I’ve been lucky to hang out with incredibly successful people because of my job.
Additionally, I spent the weekend speaking at a conference in Austin, Texas.
Plus, I used to live in Austin. I have a ~30 person friend group there who I love like family. Most of them are entrepreneurs. And those who aren’t are incredibly successful at whatever they do.
So, because of the conference and my friend group, I got an extra heavy dose of being around winners.
My personal definition of “successful” doesn’t involve money or your job. A poor teacher can be successful to me. But for the take of this post, I’m defining successful as “rich” business types.
A few observations:
- I don’t like cut throat people. I prefer kind people. I’ve meet 100’s of people with net worth’s ranging from $100m to $20 billion. They come in all flavors. Some are organized, others not. Some nice, come mean. Some, but not all (not even the majority, perhaps) are cut throat. They care about numbers. Spreadsheets. Metrics. Whatever. And they put that above everything. I know one guy who brags about brutal he is to work for. “Perform or die,” he’ll say. I think Elon Musk falls into that category. I do not enjoy hanging out with those people. The successful people I hang out with are incredibly kind. My buddy Noah Kagan is very successful. I tease him for sounding like a cringy therapist because when I talk about business too much he’ll interrupt me and say “So how’s Sam?”

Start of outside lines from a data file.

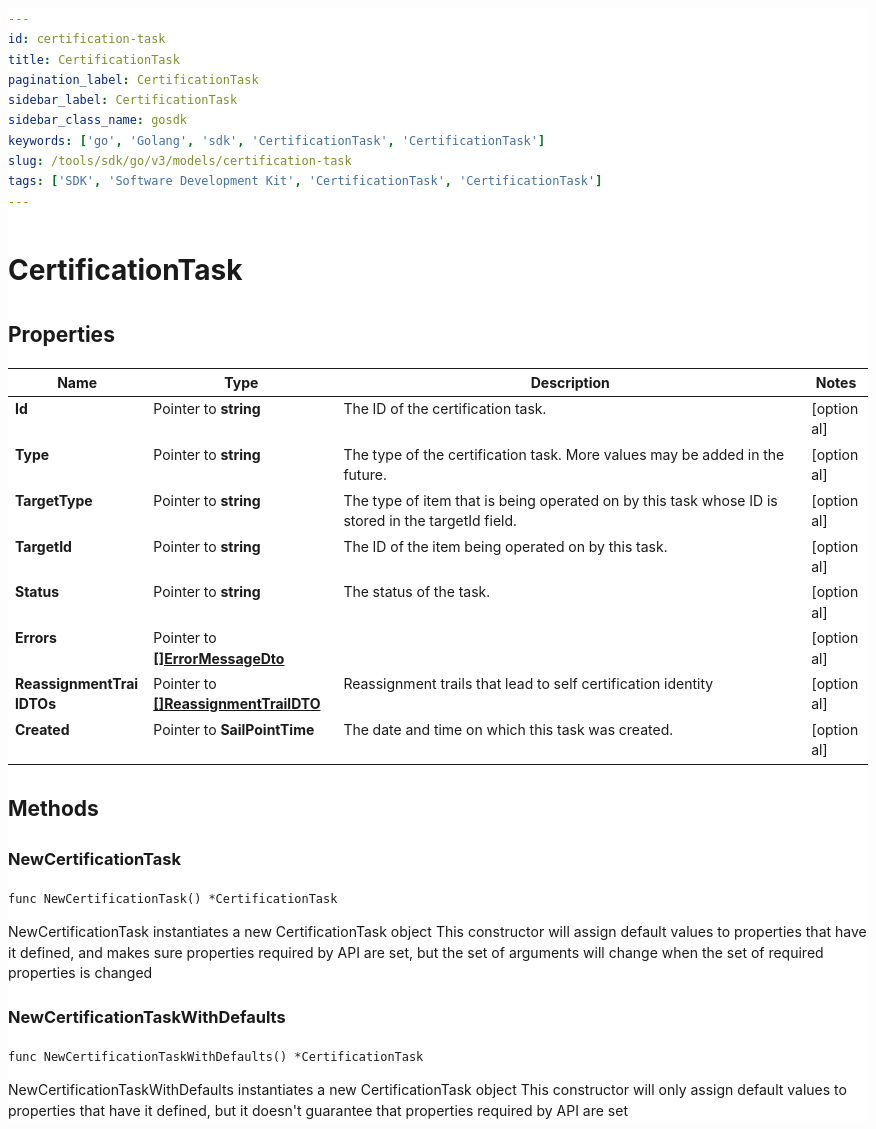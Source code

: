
 ```yaml
---
id: certification-task
title: CertificationTask
pagination_label: CertificationTask
sidebar_label: CertificationTask
sidebar_class_name: gosdk
keywords: ['go', 'Golang', 'sdk', 'CertificationTask', 'CertificationTask'] 
slug: /tools/sdk/go/v3/models/certification-task
tags: ['SDK', 'Software Development Kit', 'CertificationTask', 'CertificationTask']
---
```


# CertificationTask

## Properties

Name | Type | Description | Notes
------------ | ------------- | ------------- | -------------
**Id** | Pointer to **string** | The ID of the certification task. | [optional] 
**Type** | Pointer to **string** | The type of the certification task. More values may be added in the future. | [optional] 
**TargetType** | Pointer to **string** | The type of item that is being operated on by this task whose ID is stored in the targetId field. | [optional] 
**TargetId** | Pointer to **string** | The ID of the item being operated on by this task. | [optional] 
**Status** | Pointer to **string** | The status of the task. | [optional] 
**Errors** | Pointer to [**[]ErrorMessageDto**](error-message-dto) |  | [optional] 
**ReassignmentTrailDTOs** | Pointer to [**[]ReassignmentTrailDTO**](reassignment-trail-dto) | Reassignment trails that lead to self certification identity | [optional] 
**Created** | Pointer to **SailPointTime** | The date and time on which this task was created. | [optional] 

## Methods

### NewCertificationTask

`func NewCertificationTask() *CertificationTask`

NewCertificationTask instantiates a new CertificationTask object
This constructor will assign default values to properties that have it defined,
and makes sure properties required by API are set, but the set of arguments
will change when the set of required properties is changed

### NewCertificationTaskWithDefaults

`func NewCertificationTaskWithDefaults() *CertificationTask`

NewCertificationTaskWithDefaults instantiates a new CertificationTask object
This constructor will only assign default values to properties that have it defined,
but it doesn't guarantee that properties required by API are set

- I like successful people who talk more about life than business. I hung out with George Mack and Paddy Galloway this weekend. George is maybe 30 years old. He is incredibly smart. Paddy’s only 29 and a YouTube savant. Both wildly successful, particularly given how young they are. We talked for 2.5 hours. Most of the conversation was on strange, cool theories George has on life, my thoughts on the importance of family, or Paddy’s Irish Catholic background (we have that in common). I’m a client of Paddy’s. I was supposed to ask him a bunch of business questions. I forgot about that and the entire dinner was mostly talking about ideas. I LOVED it.
- I like people who were poor. I grew up in a working class family from Missouri. The successful people I tend to get along with grew up in a poor or middle class family. I went to a dinner recently with a bunch of venture capitalist. They were smart, kind, and interesting. They were also these vest wearing, fancy education types. That’s not the type of person I get on best with.
- The best ones are humble and self-deprecating. One of the reason’s I like hanging out with Codie Sanchez and Chris Petkas is because of how they’re hot shit but still make fun of themselves (and me).
Anyway, that’s what I’m thinking about this morning.